For Classifiers: It outputs the predicted class label and the probability score for every possible class (e.g., 80% confident it is "Spam").

Inputs

Model: The trained machine learning model object. This is usually the output from a "Train Model" brick or a loaded model file. It represents the "brain" that contains the logic for making predictions.
X: The new data you want to analyze. This should contain the same features (columns/variables) that were used to train the model, excluding the target variable.

Inputs Types

Input	Types
`Model`	`Any`
`X`	`DataFrame`, `ArrowTable`, `NDArray`

You can check the list of supported types here: Available Type Hints.

Outputs

predictions: A structured table containing the results of the model's analysis. This includes the final prediction and, for classification models, the confidence scores for each category.

The predictions output contains the following specific data fields:

prediction: The main result. For regression, this is the calculated value. For classification, this is the predicted category/label.
proba_{class_name}: (Classification only) The probability score for a specific class. There will be one column for each class known by the model (e.g., proba_Yes, proba_No, or proba_0, proba_1).

Outputs Types

Output	Types
`predictions`	`DataFrame`

You can check the list of supported types here: Available Type Hints.

Options

The Model Predict brick contains some changeable options:

Verbose: Controls the amount of information logged to the console during execution.

import logging
import re
import numpy as np
import pandas as pd
import polars as pl
import pyarrow as pa
from coded_flows.types import Any, Union, DataFrame, ArrowTable, NDArray
from coded_flows.utils import CodedFlowsLogger

logger = CodedFlowsLogger(name="Model Predict", level=logging.INFO)

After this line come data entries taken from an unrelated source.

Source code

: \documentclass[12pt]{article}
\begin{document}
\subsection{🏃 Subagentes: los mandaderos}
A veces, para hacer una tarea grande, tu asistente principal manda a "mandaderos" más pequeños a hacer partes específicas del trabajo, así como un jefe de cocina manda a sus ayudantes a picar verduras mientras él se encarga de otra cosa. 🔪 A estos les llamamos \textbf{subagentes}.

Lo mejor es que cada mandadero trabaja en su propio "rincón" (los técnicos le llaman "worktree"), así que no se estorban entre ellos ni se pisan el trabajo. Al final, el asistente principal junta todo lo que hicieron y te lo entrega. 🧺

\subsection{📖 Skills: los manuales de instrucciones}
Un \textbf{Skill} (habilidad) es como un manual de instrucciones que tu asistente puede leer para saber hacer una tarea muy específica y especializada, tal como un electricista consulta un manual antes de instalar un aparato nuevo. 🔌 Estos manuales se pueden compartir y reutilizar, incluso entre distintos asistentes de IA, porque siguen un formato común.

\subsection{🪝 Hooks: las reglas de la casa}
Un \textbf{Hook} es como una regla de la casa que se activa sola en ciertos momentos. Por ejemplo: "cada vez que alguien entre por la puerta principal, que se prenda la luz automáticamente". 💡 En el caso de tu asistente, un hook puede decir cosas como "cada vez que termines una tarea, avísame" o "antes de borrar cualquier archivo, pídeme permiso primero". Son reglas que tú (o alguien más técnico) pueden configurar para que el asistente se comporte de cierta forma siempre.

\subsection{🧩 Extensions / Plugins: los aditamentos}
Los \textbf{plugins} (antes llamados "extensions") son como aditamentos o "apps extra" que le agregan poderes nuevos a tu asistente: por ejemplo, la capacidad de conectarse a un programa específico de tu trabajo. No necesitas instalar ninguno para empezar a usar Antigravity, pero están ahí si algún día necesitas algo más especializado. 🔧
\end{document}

def _get_base_name(model: Any) -> str:
    model_type = type(model)
    class_name = model_type.__name__
    name = re.sub("(.)([A-Z][a-z]+)", "\\1 \\2", class_name)
    return re.sub("([a-z0-9])([A-Z])", "\\1 \\2", name)


def model_predict(
    Model: Any, X: Union[DataFrame, ArrowTable, NDArray], options: dict = None
) -> DataFrame:
    options = options or {}
    verbose = options.get("verbose", True)
    predictions = None
    if Model is None:
        verbose and logger.error("Model object is not provided.")
        raise ValueError("A trained model must be provided.")
    if X is None:
        verbose and logger.error("Input data (X) is not provided.")
        raise ValueError("Input data (X) must be provided.")
    try:
        verbose and logger.info("Starting prediction process.")
        input_index = None
        if isinstance(X, pd.DataFrame):
            input_index = X.index
            verbose and logger.info("Input data is already a pandas DataFrame.")
        elif isinstance(X, pl.DataFrame):
            X = X.to_pandas()
            input_index = X.index
            verbose and logger.info("Converted Polars DataFrame to pandas DataFrame.")
        elif isinstance(X, pa.Table):
            X = X.to_pandas()
            input_index = X.index
            verbose and logger.info("Converted PyArrow Table to pandas DataFrame.")
        elif isinstance(X, np.ndarray):
            verbose and logger.info("Input data is a Numpy Array.")
        else:
            try:
                X = pd.DataFrame(X)
                input_index = X.index
                verbose and logger.info(
                    "Converted generic input data to pandas DataFrame."
                )
            except Exception as conv_error:
                verbose and logger.error(f"Unable to convert input data: {conv_error}")
                raise TypeError(
                    f"Unsupported input data type: {type(X)}. Expected pandas DataFrame, Polars DataFrame, PyArrow Table, or Numpy Array."
                )
        shape_info = X.shape
        verbose and logger.info(f"Data ready for prediction. Shape: {shape_info}")
        is_classifier = hasattr(Model, "predict_proba")
        model_type_str = _get_base_name(Model)
        if is_classifier:
            verbose and logger.info(
                f"Classification model detected ({model_type_str}). Predicting classes and probabilities."
            )
            predictions = Model.predict(X)
            probabilities = Model.predict_proba(X)
            if probabilities.ndim == 1:
                probabilities = np.vstack([1 - probabilities, probabilities]).T
            if hasattr(Model, "classes_"):
                proba_columns = [f"proba_{cls}" for cls in Model.classes_]
            else:
                proba_columns = [f"proba_{i}" for i in range(probabilities.shape[1])]
            if len(proba_columns) != probabilities.shape[1]:
                proba_columns = [f"proba_{i}" for i in range(probabilities.shape[1])]
            proba_df = pd.DataFrame(
                probabilities, columns=proba_columns, index=input_index
            )
            predictions = pd.DataFrame(
                predictions, columns=["prediction"], index=input_index
            )
            predictions = pd.concat([predictions, proba_df], axis=1)
            verbose and logger.info(
                f"Generated predictions and probabilities for {len(proba_columns)} classes."
            )
        else:
            verbose and logger.info(
                f"Regression model detected ({model_type_str}). Generating predictions."
            )
            predictions = Model.predict(X)
            predictions = pd.DataFrame(
                predictions, columns=["prediction"], index=input_index
            )
        verbose and logger.info(
            f"Prediction complete. Output shape: {predictions.shape}"
        )
    except Exception as e:
        verbose and logger.error(f"An error occurred during prediction: {e}")
        raise
    return predictions

Brick Info

version v0.1.4

python 3.11, 3.12, 3.13

requirements

shap>=0.47.0
scikit-learn
numpy
pandas
pyarrow
polars[pyarrow]
lightgbm
numba>=0.56.0
xgboost